*The task:* Make an exact copy of the records that follow, with each picture omitted.

*Data for analysis:*
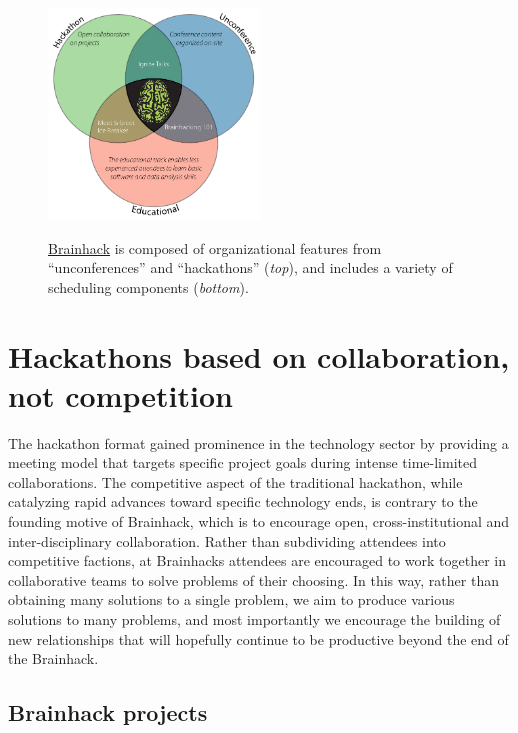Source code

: \documentclass[11pt]{bmc_article_s50}
\begin{document}
\begin{figure}[htp]
\begin{center}
  \includegraphics[width=0.5\textwidth]{Figure_01}\label{fig1}
  \caption{\href{http://www.brainhack.org}{Brainhack} is composed of organizational features from ``unconferences'' and ``hackathons'' (\emph{top}), and includes a variety of scheduling components (\emph{bottom}).}
\end{center}
\end{figure}

\section{Hackathons based on collaboration, not competition}\label{hackathons-based-on-collaboration-not-competition}

The hackathon format gained prominence in the technology sector by providing a meeting model that targets specific project goals during intense time-limited collaborations. The competitive aspect of the traditional hackathon, while catalyzing rapid advances toward specific technology ends, is contrary to the founding motive of Brainhack, which is to encourage open, cross-institutional and inter-disciplinary collaboration. Rather than subdividing attendees into competitive factions, at Brainhacks attendees are encouraged to work together in collaborative teams to solve problems of their choosing. In this way, rather than obtaining many solutions to a single problem, we aim to produce various solutions to many problems, and most importantly we encourage the building of new relationships that will hopefully continue to be productive beyond the end of the Brainhack.

\subsection{Brainhack projects}
\end{document}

*Exercise solution:*
Source code

: \documentclass[11pt]{bmc_article_s50}
\begin{document}
\begin{figure}[htp]
\begin{center}
  \includegraphics[width=0.5\textwidth]{Figure_01}\label{fig1}
  \caption{\href{http://www.brainhack.org}{Brainhack} is composed of organizational features from ``unconferences'' and ``hackathons'' (\emph{top}), and includes a variety of scheduling components (\emph{bottom}).}
\end{center}
\end{figure}

\section{Hackathons based on collaboration, not competition}\label{hackathons-based-on-collaboration-not-competition}

The hackathon format gained prominence in the technology sector by providing a meeting model that targets specific project goals during intense time-limited collaborations. The competitive aspect of the traditional hackathon, while catalyzing rapid advances toward specific technology ends, is contrary to the founding motive of Brainhack, which is to encourage open, cross-institutional and inter-disciplinary collaboration. Rather than subdividing attendees into competitive factions, at Brainhacks attendees are encouraged to work together in collaborative teams to solve problems of their choosing. In this way, rather than obtaining many solutions to a single problem, we aim to produce various solutions to many problems, and most importantly we encourage the building of new relationships that will hopefully continue to be productive beyond the end of the Brainhack.

\subsection{Brainhack projects}
\end{document}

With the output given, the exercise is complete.